5. You’ve been around a different generation of artists and the art scene, from Glen Whitehead to Phillip Trussell to Bill Davis, and always make a comparison to their generation and ours – as you see the similarities between the outside painter, the gallery represented painter, the man who becomes the promoter/gallery owner.  Can you comment on that?  It’s an interesting theory that is rarely thought of among young artists in their early/mid career stage.
It helps me understand the little goals or everyday things aren’t very important if I look at the bigger picture.  I’m not so worried about making the Chronicle Top Ten Artist list.  There’s a group of us artists – who are so interested in art – that they’ll stick around with it forever – there’s not much else they could do – they’re not going anywhere because can’t; or won’t.   They will all still be there, but it may not be exactly the way we picture it, but someway or another, it’ll work out, it’s the way I look at the big picture.

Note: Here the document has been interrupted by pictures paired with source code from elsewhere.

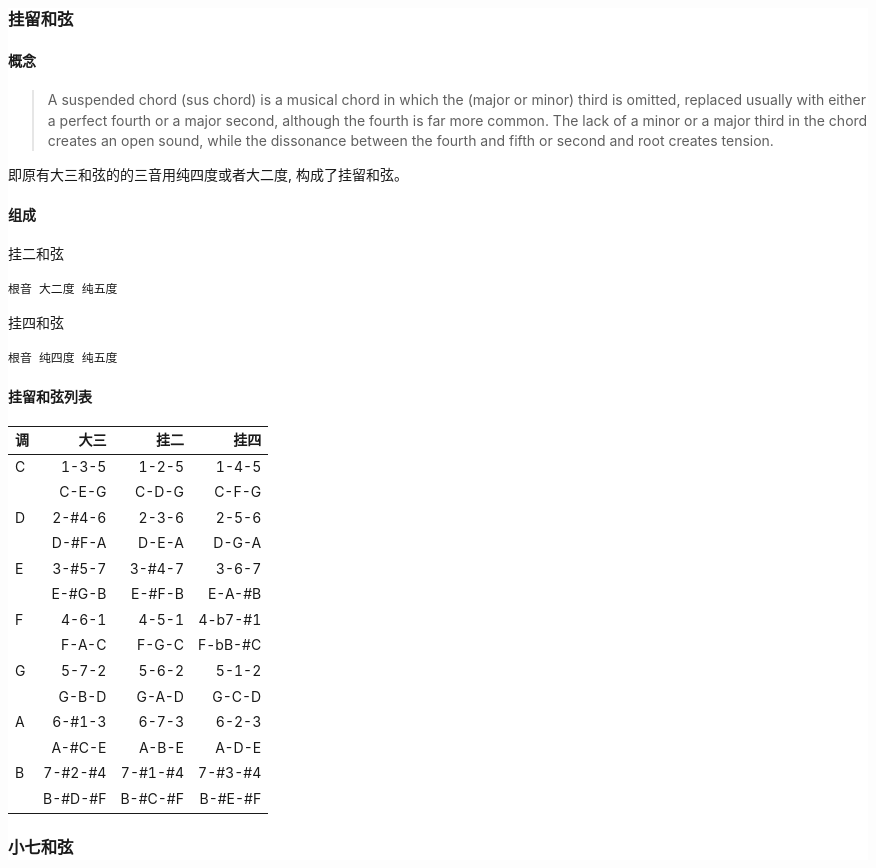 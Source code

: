 
### 挂留和弦
#### 概念
> A suspended chord (sus chord) is a musical chord in which the (major or minor) third is omitted, replaced usually with either a perfect fourth  or a major second, although the fourth is far more common. The lack of a minor or a major third in the chord creates an open sound, while the dissonance between the fourth and fifth or second and root creates tension.

即原有大三和弦的的三音用纯四度或者大二度, 构成了挂留和弦。

#### 组成
挂二和弦

```
根音 大二度 纯五度
```

挂四和弦

```
根音 纯四度 纯五度
```

#### 挂留和弦列表

| 调  | 大三    |  挂二   | 挂四
| --- | ------: | -----:  | -------: |
| C   | 1-3-5   | 1-2-5   | 1-4-5    |
|     | C-E-G   | C-D-G   | C-F-G    |
| D   | 2-#4-6  | 2-3-6   | 2-5-6    |
|     | D-#F-A  | D-E-A   | D-G-A    |
| E   | 3-#5-7  | 3-#4-7  | 3-6-7    |
|     | E-#G-B  | E-#F-B  | E-A-#B   |
| F   | 4-6-1   | 4-5-1   | 4-b7-#1  |
|     | F-A-C   | F-G-C   | F-bB-#C  |
| G   | 5-7-2   | 5-6-2   | 5-1-2    |
|     | G-B-D   | G-A-D   | G-C-D    |
| A   | 6-#1-3  | 6-7-3   | 6-2-3    |
|     | A-#C-E  | A-B-E   | A-D-E    |
| B   | 7-#2-#4 | 7-#1-#4 | 7-#3-#4  |
|     | B-#D-#F | B-#C-#F | B-#E-#F  |

### 小七和弦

I try to listen to those folks – I go and listen and talk to them, and not get wildly depressed by them, try to find the good qualities – I don’t want to model myself 100% after any of them, but I like little pieces from all of them.  I learn specific techniques and criticism of my work, money advice, finding how little you can live on, and what is important – are ipods important?  All their advice is different, so I pick out what I can.  There are things that are consistent between them and us – I think we’re just young versions of them.  There are certain consistencies between people who have chosen to do art as a full time job, as opposed to the people who really think of money and job status. We obviously don’t.  But for some reason, there’s this group of us who want to do this bad enough that we’ll do whatever we have to to make it happen, some more than others.  I’m willing to do things like paint murals which is out of the question for some artists-they would rather be homeless- but that’s because I have a family.There will always be the art.